RECORDED INFORMATION section start

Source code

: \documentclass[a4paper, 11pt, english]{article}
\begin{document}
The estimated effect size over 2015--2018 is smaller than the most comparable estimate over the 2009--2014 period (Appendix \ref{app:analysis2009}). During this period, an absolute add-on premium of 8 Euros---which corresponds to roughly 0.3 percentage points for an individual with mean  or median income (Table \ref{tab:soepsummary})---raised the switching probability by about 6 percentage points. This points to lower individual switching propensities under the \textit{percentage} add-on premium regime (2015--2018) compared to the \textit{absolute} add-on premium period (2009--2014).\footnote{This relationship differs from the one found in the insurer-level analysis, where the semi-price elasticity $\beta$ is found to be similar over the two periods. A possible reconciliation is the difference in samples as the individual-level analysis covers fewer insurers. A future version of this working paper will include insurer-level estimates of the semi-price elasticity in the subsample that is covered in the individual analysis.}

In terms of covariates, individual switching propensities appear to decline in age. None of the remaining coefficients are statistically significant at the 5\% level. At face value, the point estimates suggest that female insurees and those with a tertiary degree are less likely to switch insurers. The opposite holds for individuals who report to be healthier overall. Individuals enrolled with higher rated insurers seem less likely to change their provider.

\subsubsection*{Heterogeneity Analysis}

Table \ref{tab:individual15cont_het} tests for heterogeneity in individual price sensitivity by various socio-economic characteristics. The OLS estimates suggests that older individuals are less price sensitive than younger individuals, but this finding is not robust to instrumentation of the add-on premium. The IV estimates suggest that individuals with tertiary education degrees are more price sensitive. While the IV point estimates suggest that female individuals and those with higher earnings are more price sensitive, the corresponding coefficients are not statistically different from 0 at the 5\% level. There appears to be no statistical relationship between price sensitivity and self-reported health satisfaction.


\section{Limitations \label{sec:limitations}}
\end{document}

RECORDED INFORMATION section end
RECORDED INFORMATION section start

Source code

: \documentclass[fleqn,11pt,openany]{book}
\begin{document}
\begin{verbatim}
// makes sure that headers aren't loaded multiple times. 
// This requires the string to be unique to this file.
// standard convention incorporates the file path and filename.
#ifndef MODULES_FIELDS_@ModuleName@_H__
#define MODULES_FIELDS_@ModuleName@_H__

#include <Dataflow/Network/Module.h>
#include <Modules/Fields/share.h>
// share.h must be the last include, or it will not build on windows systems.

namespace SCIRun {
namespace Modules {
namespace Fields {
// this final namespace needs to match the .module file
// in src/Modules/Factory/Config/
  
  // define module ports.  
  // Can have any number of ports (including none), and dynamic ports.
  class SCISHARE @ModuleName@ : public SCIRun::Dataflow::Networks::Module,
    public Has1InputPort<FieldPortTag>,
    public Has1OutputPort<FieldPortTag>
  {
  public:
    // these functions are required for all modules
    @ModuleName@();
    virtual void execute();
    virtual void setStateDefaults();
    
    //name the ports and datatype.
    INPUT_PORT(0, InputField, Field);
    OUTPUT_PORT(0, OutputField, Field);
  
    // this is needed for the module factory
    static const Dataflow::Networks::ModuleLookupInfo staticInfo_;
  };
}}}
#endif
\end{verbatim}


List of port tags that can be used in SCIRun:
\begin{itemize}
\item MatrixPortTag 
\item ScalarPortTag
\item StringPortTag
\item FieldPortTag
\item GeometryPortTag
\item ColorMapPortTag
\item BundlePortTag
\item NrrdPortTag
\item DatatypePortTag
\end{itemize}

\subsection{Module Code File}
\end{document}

RECORDED INFORMATION section end

» EXERCISE AIM: The required output is every line above that contains the string "SCIRun".

» RESPONSE FOR THIS EXERCISE:
namespace SCIRun {
  class SCISHARE @ModuleName@ : public SCIRun::Dataflow::Networks::Module,
List of port tags that can be used in SCIRun:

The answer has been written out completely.